* **Task to complete**: Any picture in the material should be left out, while all other lines are copied exactly.
Start of Records for processing
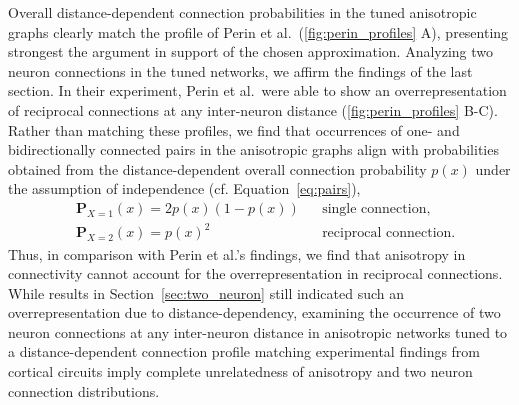 Overall distance-dependent connection probabilities in the tuned
an\-iso\-tro\-pic graphs clearly match the profile of Perin et
al.~(\autoref{fig:perin_profiles} A), presenting strongest the
argument in support of the chosen approximation. Analyzing two neuron
connections  in the tuned
networks, we affirm the findings of the last section. In their
experiment, Perin et al.~were able to show an overrepresentation of
reciprocal connections at any inter-neuron distance
(\autoref{fig:perin_profiles} B-C). Rather than matching these
profiles, we find that occurrences of one- and bidirectionally
connected pairs in the anisotropic graphs align with probabilities
obtained from the distance-dependent overall connection probability
$p(x)$ under the assumption of independence (cf. Equation~\ref{eq:pairs}),
\begin{equation*}
  \label{eq:pairs}
  \begin{aligned}%
    & \mathbf{P}_{X=1}(x) = 2p(x) \left(1-p(x) \right)    
      && \text{single connection,}\\
    & \mathbf{P}_{X=2}(x) = p(x)^2        
      &&\text{reciprocal connection.}
  \end{aligned}%
\end{equation*}%
\vspace{0.1cm}%
Thus, in comparison with Perin et al.'s findings, we find that
anisotropy in connectivity cannot account for the overrepresentation
in reciprocal connections. While results in
Section~\ref{sec:two_neuron} still indicated such an
overrepresentation due to distance-dependency, examining the
occurrence of two neuron connections at any inter-neuron distance in
anisotropic networks tuned to a distance-dependent connection profile
matching experimental findings from cortical circuits imply complete
unrelatedness of anisotropy and two neuron connection distributions.

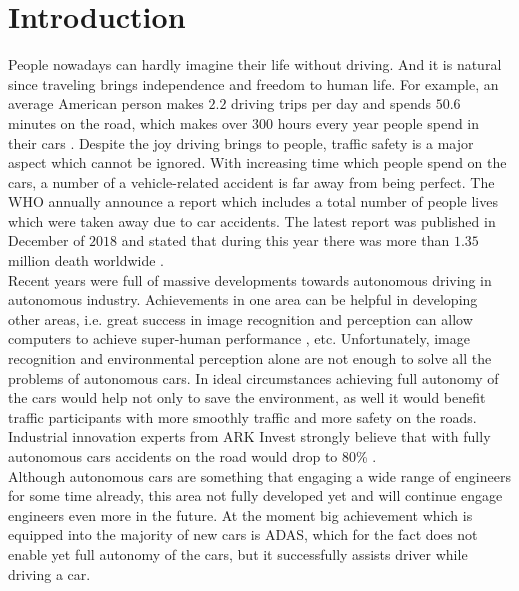 
\chapter{Introduction}
\label{chap:0}

People nowadays can hardly imagine their life without driving. And it is natural since traveling brings independence and freedom to human life. For example, an average American person makes $2.2$ driving trips per day and spends $50.6$ minutes on the road, which makes over $300$ hours every year people spend in their cars \cite{americanDriving}. Despite the joy driving brings to people, traffic safety is a major aspect which cannot be ignored. With increasing time which people spend on the cars, a number of a vehicle-related accident is far away from being perfect. The \gls{WHO} annually announce a report which includes a total number of people lives which were taken away due to car accidents. The latest report was published in December of $2018$ and stated that during this year there was more than $1.35$ million death worldwide \cite{WHOstatistics}. \\

Recent years were full of massive developments towards autonomous driving in autonomous industry. Achievements in one area can be helpful in developing other areas, i.e. great success in image recognition and perception can allow computers to achieve super-human performance \cite{SuperComputer}, etc. Unfortunately, image recognition and environmental perception alone are not enough to solve all the problems of autonomous cars. In ideal circumstances achieving full autonomy of the cars would help not only to save the environment, as well it would benefit traffic participants with more smoothly traffic and more safety on the roads. Industrial innovation experts from ARK Invest strongly believe that with fully autonomous cars accidents on the road would drop to $80$\% \cite{ARKInvest}.\\

Although autonomous cars are something that engaging a wide range of engineers for some time already, this area not fully developed yet and will continue engage engineers even more in the future. At the moment big achievement which is equipped into the majority of new cars is \gls{ADAS}, which for the fact does not enable yet full autonomy of the cars, but it successfully assists driver while driving a car.\\

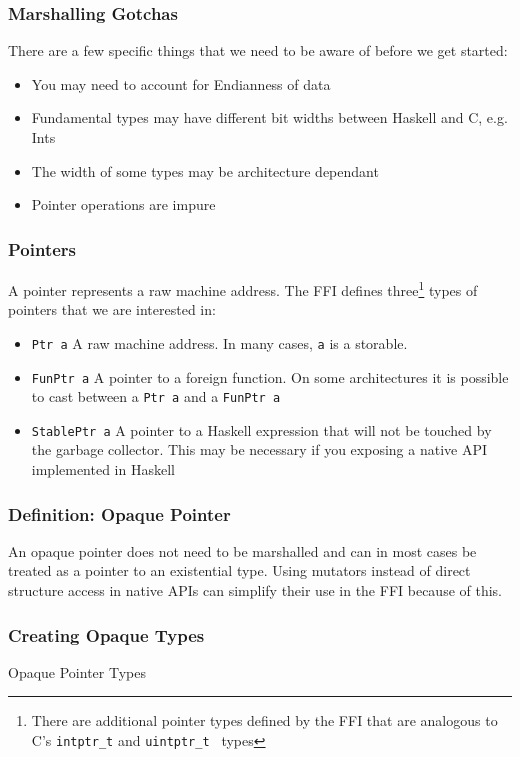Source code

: \documentclass{beamer}
\begin{document}
\begin{frame}
    \frametitle{Marshalling Gotchas}
    There are a few specific things that we need to be aware of before we get
    started:
    \begin{itemize}
        \item{You may need to account for Endianness of data}
        \item{Fundamental types may have different bit widths between Haskell
            and C, e.g. Ints}
        \item{The width of some types may be architecture dependant}
        \item{Pointer operations are impure}
    \end{itemize}
\end{frame}
\begin{frame}
    \frametitle{Pointers}
    A pointer represents a raw machine address.  The FFI defines
    three\footnote{There are additional pointer types defined by
        the FFI that are analogous to C's {\tt intptr\_t} and {\tt uintptr\_t
    } types} types of
    pointers that we are interested in:
    \begin{itemize}
        \item{{\tt Ptr a} A raw machine address.  In many cases, {\tt a} is a
            storable.}
        \item{{\tt FunPtr a} A pointer to a foreign function.  On some
                architectures it is possible to cast between a {\tt Ptr a} and
            a {\tt FunPtr a}}
        \item{{\tt StablePtr a} A pointer to a Haskell expression that will not
                be touched by the garbage collector.  This may be necessary if
            you exposing a native API implemented in Haskell}
    \end{itemize}
\end{frame}
\begin{frame}
    \frametitle{Definition: Opaque Pointer}
    An opaque pointer does not need to be marshalled and can in most cases be
    treated as a pointer to an existential type.  Using mutators instead of
    direct structure access in native APIs can simplify their use in the FFI
    because of this.
\end{frame}
\begin{frame}[fragile]
    \frametitle{Creating Opaque Types}

    \begin{exampleblock}{Opaque Pointer Types}
        
    \end{exampleblock}
\end{frame}
\end{document}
End of Records for processing
* **Written solution**:
 Overall distance-dependent connection probabilities in the tuned
an\-iso\-tro\-pic graphs clearly match the profile of Perin et
al.~(\autoref{fig:perin_profiles} A), presenting strongest the
argument in support of the chosen approximation. Analyzing two neuron
connections  in the tuned
networks, we affirm the findings of the last section. In their
experiment, Perin et al.~were able to show an overrepresentation of
reciprocal connections at any inter-neuron distance
(\autoref{fig:perin_profiles} B-C). Rather than matching these
profiles, we find that occurrences of one- and bidirectionally
connected pairs in the anisotropic graphs align with probabilities
obtained from the distance-dependent overall connection probability
$p(x)$ under the assumption of independence (cf. Equation~\ref{eq:pairs}),
\begin{equation*}
  \label{eq:pairs}
  \begin{aligned}%
    & \mathbf{P}_{X=1}(x) = 2p(x) \left(1-p(x) \right)    
      && \text{single connection,}\\
    & \mathbf{P}_{X=2}(x) = p(x)^2        
      &&\text{reciprocal connection.}
  \end{aligned}%
\end{equation*}%
\vspace{0.1cm}%
Thus, in comparison with Perin et al.'s findings, we find that
anisotropy in connectivity cannot account for the overrepresentation
in reciprocal connections. While results in
Section~\ref{sec:two_neuron} still indicated such an
overrepresentation due to distance-dependency, examining the
occurrence of two neuron connections at any inter-neuron distance in
anisotropic networks tuned to a distance-dependent connection profile
matching experimental findings from cortical circuits imply complete
unrelatedness of anisotropy and two neuron connection distributions.

\chapter{Introduction}
\label{chap:0}

People nowadays can hardly imagine their life without driving. And it is natural since traveling brings independence and freedom to human life. For example, an average American person makes $2.2$ driving trips per day and spends $50.6$ minutes on the road, which makes over $300$ hours every year people spend in their cars \cite{americanDriving}. Despite the joy driving brings to people, traffic safety is a major aspect which cannot be ignored. With increasing time which people spend on the cars, a number of a vehicle-related accident is far away from being perfect. The \gls{WHO} annually announce a report which includes a total number of people lives which were taken away due to car accidents. The latest report was published in December of $2018$ and stated that during this year there was more than $1.35$ million death worldwide \cite{WHOstatistics}. \\

Recent years were full of massive developments towards autonomous driving in autonomous industry. Achievements in one area can be helpful in developing other areas, i.e. great success in image recognition and perception can allow computers to achieve super-human performance \cite{SuperComputer}, etc. Unfortunately, image recognition and environmental perception alone are not enough to solve all the problems of autonomous cars. In ideal circumstances achieving full autonomy of the cars would help not only to save the environment, as well it would benefit traffic participants with more smoothly traffic and more safety on the roads. Industrial innovation experts from ARK Invest strongly believe that with fully autonomous cars accidents on the road would drop to $80$\% \cite{ARKInvest}.\\

Although autonomous cars are something that engaging a wide range of engineers for some time already, this area not fully developed yet and will continue engage engineers even more in the future. At the moment big achievement which is equipped into the majority of new cars is \gls{ADAS}, which for the fact does not enable yet full autonomy of the cars, but it successfully assists driver while driving a car.\\

Source code

: \documentclass{beamer}
\begin{document}
\begin{frame}
    \frametitle{Marshalling Gotchas}
    There are a few specific things that we need to be aware of before we get
    started:
    \begin{itemize}
        \item{You may need to account for Endianness of data}
        \item{Fundamental types may have different bit widths between Haskell
            and C, e.g. Ints}
        \item{The width of some types may be architecture dependant}
        \item{Pointer operations are impure}
    \end{itemize}
\end{frame}
\begin{frame}
    \frametitle{Pointers}
    A pointer represents a raw machine address.  The FFI defines
    three\footnote{There are additional pointer types defined by
        the FFI that are analogous to C's {\tt intptr\_t} and {\tt uintptr\_t
    } types} types of
    pointers that we are interested in:
    \begin{itemize}
        \item{{\tt Ptr a} A raw machine address.  In many cases, {\tt a} is a
            storable.}
        \item{{\tt FunPtr a} A pointer to a foreign function.  On some
                architectures it is possible to cast between a {\tt Ptr a} and
            a {\tt FunPtr a}}
        \item{{\tt StablePtr a} A pointer to a Haskell expression that will not
                be touched by the garbage collector.  This may be necessary if
            you exposing a native API implemented in Haskell}
    \end{itemize}
\end{frame}
\begin{frame}
    \frametitle{Definition: Opaque Pointer}
    An opaque pointer does not need to be marshalled and can in most cases be
    treated as a pointer to an existential type.  Using mutators instead of
    direct structure access in native APIs can simplify their use in the FFI
    because of this.
\end{frame}
\begin{frame}[fragile]
    \frametitle{Creating Opaque Types}

    \begin{exampleblock}{Opaque Pointer Types}
        
    \end{exampleblock}
\end{frame}
\end{document}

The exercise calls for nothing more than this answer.